Hinweis Passwörter und Client-Secrets auf der Kommandozeile sind unsicher. Alternativ können Sie die Optionen Client-Secret für TMT und Passwort für TMT im QF-Test-Optionendialog konfigurieren, aber in allen Fällen wird die verschlüsselte Form mit ${decrypt:...} empfohlen.

28.1.2.4 Beispiel

Das folgende Beispiel zeigt einen typischen Batch-Aufruf, der eine Testsuite ausführt und die Ergebnisse in einen neuen TMT-Testlauf hochlädt:

qftest -batch -genreport -report ReportDir \
    -report.tmt -tmt-url "https://tmt.example.com" \
    -tmt-project "P_42" -tmt-suproject "SP_6" -tmt-version "1.1.0" \
    -tmt-testrun "new:Nightly Build RC_2602_1" \
    SmokeTestSuite.qzp
Beispiel 28.1:  Testergebnisse zu TMT hochladen

In diesem Beispiel wird angenommen, dass das Client-Secret, der Benutzername und das Passwort in den QF-Test-Optionen konfiguriert sind. Wenn Sie diese lieber auf der Kommandozeile übergeben möchten, fügen Sie die Argumente -tmt-secret <Client-Secret>, -tmt-user <Benutzername> und -tmt-password <Passwort> entsprechend hinzu. Umgekehrt können die Argumente -tmt-project <Projekt>, -tmt-subproject <Unterprojekt> und -tmt-version <Version> entfallen, wenn die entsprechenden Optionen konfiguriert sind.

Um Ergebnisse in einen bestehenden Testlauf hochzuladen anstatt einen neuen zu erstellen, ersetzen Sie -tmt-testrun "new:..." durch die ID des Testlaufs, z.B. -tmt-testrun "T_123". Setzen Sie in diesem Fall -tmt-extend=false, wenn Sie nicht möchten, dass Testfälle automatisch zum Testlauf hinzugefügt werden.

28.1.2.5 Verwendung einer Optionsdatei

Die Angabe aller TMT-bezogenen Argumente auf der Kommandozeile kann unhandlich werden und Ihre Batch-Skripte aufblähen. Alternativ können Sie diese Argumente in eine Optionsdatei schreiben und diese über das Argument -options <Datei> referenzieren. Dieser Ansatz hält Ihre Kommandozeile übersichtlich und ermöglicht es, TMT-Einstellungen separat zu verwalten.

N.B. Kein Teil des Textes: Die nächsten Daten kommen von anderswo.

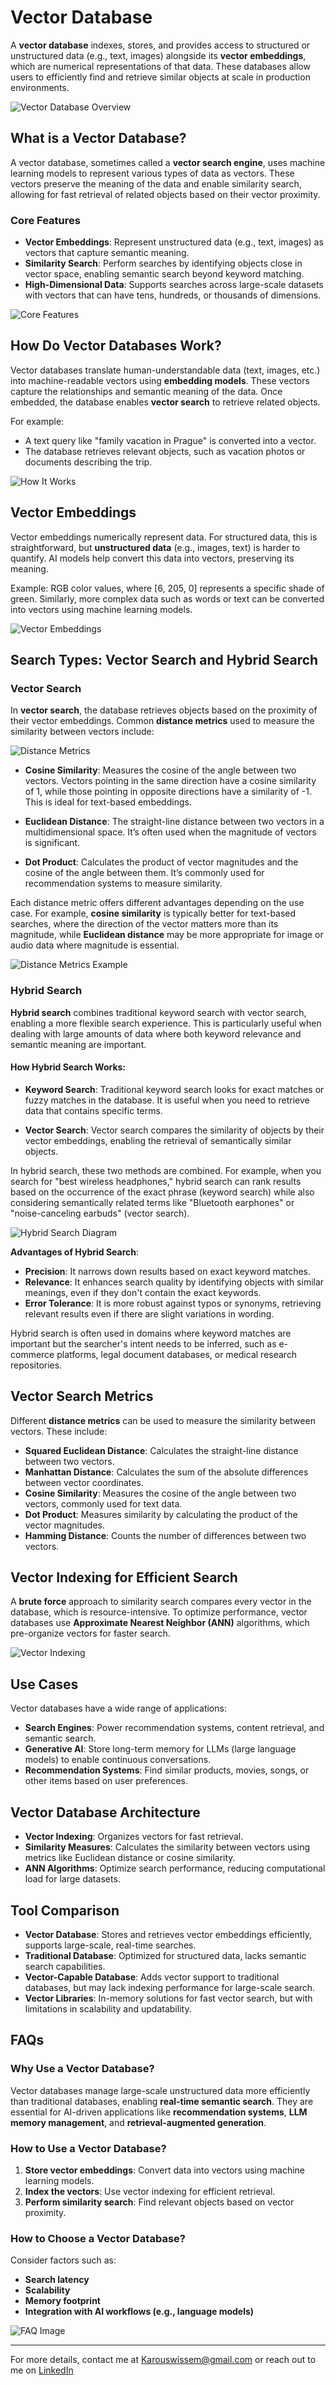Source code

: # Vector Database

A **vector database** indexes, stores, and provides access to structured or unstructured data (e.g., text, images) alongside its **vector embeddings**, which are numerical representations of that data. These databases allow users to efficiently find and retrieve similar objects at scale in production environments.

![Vector Database Overview](Images/vectordb.png)

## What is a Vector Database?

A vector database, sometimes called a **vector search engine**, uses machine learning models to represent various types of data as vectors. These vectors preserve the meaning of the data and enable similarity search, allowing for fast retrieval of related objects based on their vector proximity.

### Core Features
- **Vector Embeddings**: Represent unstructured data (e.g., text, images) as vectors that capture semantic meaning.
- **Similarity Search**: Perform searches by identifying objects close in vector space, enabling semantic search beyond keyword matching.
- **High-Dimensional Data**: Supports searches across large-scale datasets with vectors that can have tens, hundreds, or thousands of dimensions.

![Core Features](Images/image-1.png)

## How Do Vector Databases Work?

Vector databases translate human-understandable data (text, images, etc.) into machine-readable vectors using **embedding models**. These vectors capture the relationships and semantic meaning of the data. Once embedded, the database enables **vector search** to retrieve related objects.

For example:
- A text query like "family vacation in Prague" is converted into a vector.
- The database retrieves relevant objects, such as vacation photos or documents describing the trip.

![How It Works](Images/image-2.png)

## Vector Embeddings

Vector embeddings numerically represent data. For structured data, this is straightforward, but **unstructured data** (e.g., images, text) is harder to quantify. AI models help convert this data into vectors, preserving its meaning.

Example: RGB color values, where [6, 205, 0] represents a specific shade of green. Similarly, more complex data such as words or text can be converted into vectors using machine learning models.

![Vector Embeddings](Images/image.png)

## Search Types: Vector Search and Hybrid Search

### Vector Search

In **vector search**, the database retrieves objects based on the proximity of their vector embeddings. Common **distance metrics** used to measure the similarity between vectors include:

![Distance Metrics](Images/image-3.png)

- **Cosine Similarity**: Measures the cosine of the angle between two vectors. Vectors pointing in the same direction have a cosine similarity of 1, while those pointing in opposite directions have a similarity of -1. This is ideal for text-based embeddings.
  
- **Euclidean Distance**: The straight-line distance between two vectors in a multidimensional space. It’s often used when the magnitude of vectors is significant.

- **Dot Product**: Calculates the product of vector magnitudes and the cosine of the angle between them. It’s commonly used for recommendation systems to measure similarity.

Each distance metric offers different advantages depending on the use case. For example, **cosine similarity** is typically better for text-based searches, where the direction of the vector matters more than its magnitude, while **Euclidean distance** may be more appropriate for image or audio data where magnitude is essential.

![Distance Metrics Example](Images/image-1.png)

### Hybrid Search

**Hybrid search** combines traditional keyword search with vector search, enabling a more flexible search experience. This is particularly useful when dealing with large amounts of data where both keyword relevance and semantic meaning are important.

#### How Hybrid Search Works:
- **Keyword Search**: Traditional keyword search looks for exact matches or fuzzy matches in the database. It is useful when you need to retrieve data that contains specific terms.
  
- **Vector Search**: Vector search compares the similarity of objects by their vector embeddings, enabling the retrieval of semantically similar objects.

In hybrid search, these two methods are combined. For example, when you search for "best wireless headphones," hybrid search can rank results based on the occurrence of the exact phrase (keyword search) while also considering semantically related terms like "Bluetooth earphones" or "noise-canceling earbuds" (vector search).

![Hybrid Search Diagram](Images/image-4.png)

**Advantages of Hybrid Search**:
- **Precision**: It narrows down results based on exact keyword matches.
- **Relevance**: It enhances search quality by identifying objects with similar meanings, even if they don't contain the exact keywords.
- **Error Tolerance**: It is more robust against typos or synonyms, retrieving relevant results even if there are slight variations in wording.

Hybrid search is often used in domains where keyword matches are important but the searcher's intent needs to be inferred, such as e-commerce platforms, legal document databases, or medical research repositories.

## Vector Search Metrics

Different **distance metrics** can be used to measure the similarity between vectors. These include:

- **Squared Euclidean Distance**: Calculates the straight-line distance between two vectors.
- **Manhattan Distance**: Calculates the sum of the absolute differences between vector coordinates.
- **Cosine Similarity**: Measures the cosine of the angle between two vectors, commonly used for text data.
- **Dot Product**: Measures similarity by calculating the product of the vector magnitudes.
- **Hamming Distance**: Counts the number of differences between two vectors.

## Vector Indexing for Efficient Search

A **brute force** approach to similarity search compares every vector in the database, which is resource-intensive. To optimize performance, vector databases use **Approximate Nearest Neighbor (ANN)** algorithms, which pre-organize vectors for faster search.

![Vector Indexing](Images/image-3.png)

## Use Cases

Vector databases have a wide range of applications:
- **Search Engines**: Power recommendation systems, content retrieval, and semantic search.
- **Generative AI**: Store long-term memory for LLMs (large language models) to enable continuous conversations.
- **Recommendation Systems**: Find similar products, movies, songs, or other items based on user preferences.

## Vector Database Architecture

- **Vector Indexing**: Organizes vectors for fast retrieval.
- **Similarity Measures**: Calculates the similarity between vectors using metrics like Euclidean distance or cosine similarity.
- **ANN Algorithms**: Optimize search performance, reducing computational load for large datasets.

## Tool Comparison

- **Vector Database**: Stores and retrieves vector embeddings efficiently, supports large-scale, real-time searches.
- **Traditional Database**: Optimized for structured data, lacks semantic search capabilities.
- **Vector-Capable Database**: Adds vector support to traditional databases, but may lack indexing performance for large-scale search.
- **Vector Libraries**: In-memory solutions for fast vector search, but with limitations in scalability and updatability.

## FAQs

### Why Use a Vector Database?

Vector databases manage large-scale unstructured data more efficiently than traditional databases, enabling **real-time semantic search**. They are essential for AI-driven applications like **recommendation systems**, **LLM memory management**, and **retrieval-augmented generation**.

### How to Use a Vector Database?

1. **Store vector embeddings**: Convert data into vectors using machine learning models.
2. **Index the vectors**: Use vector indexing for efficient retrieval.
3. **Perform similarity search**: Find relevant objects based on vector proximity.

### How to Choose a Vector Database?

Consider factors such as:
- **Search latency**
- **Scalability**
- **Memory footprint**
- **Integration with AI workflows (e.g., language models)**

![FAQ Image](Images/image-6.png)

---

For more details, contact me at [Karouswissem@gmail.com](mailto:karouswissem@gmail.com) or reach out to me on [LinkedIn](https://www.linkedin.com/in/wissem-karous/)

Erstellen Sie eine Datei namens tmt.options mit folgendem Inhalt:

tmt-url=https://tmt.example.com
tmt-secret=${decrypt:ylAr5/4nu...}
tmt-user=automation
tmt-password=${decrypt:QhtrY7w...}
tmt-project=P_42
tmt-subproject=SP_6
tmt-version=1.1.0
Beispiel 28.2:  Beispiel einer tmt.options-Datei

Referenzieren Sie diese Datei dann in Ihrem Batch-Aufruf:

qftest -batch -genreport -report ReportDir \
    -options tmt.options -report-tmt \
    -tmt-testrun "new:Nightly Build RC_2602_1" \
    SmokeTestSuite.qzp
Beispiel 28.3:  Batch-Aufruf mit Optionsdatei

Argumente auf der Kommandozeile überschreiben jene aus der Optionsdatei, sodass Sie den Testlauf und andere laufspezifische Argumente weiterhin direkt angeben können. Sie können auch mehrere Optionsdateien verwenden, um beispielsweise Anmeldedaten von Projekteinstellungen zu trennen. Der Wert für -options <Datei> muss ein Pfad relativ zum Arbeitsverzeichnis des QF-Test Batch-Laufs oder ein absoluter Pfad sein.

Hinweis Speichern Sie Optionsdateien mit Anmeldedaten sicher und schließen Sie sie von der Versionsverwaltung aus.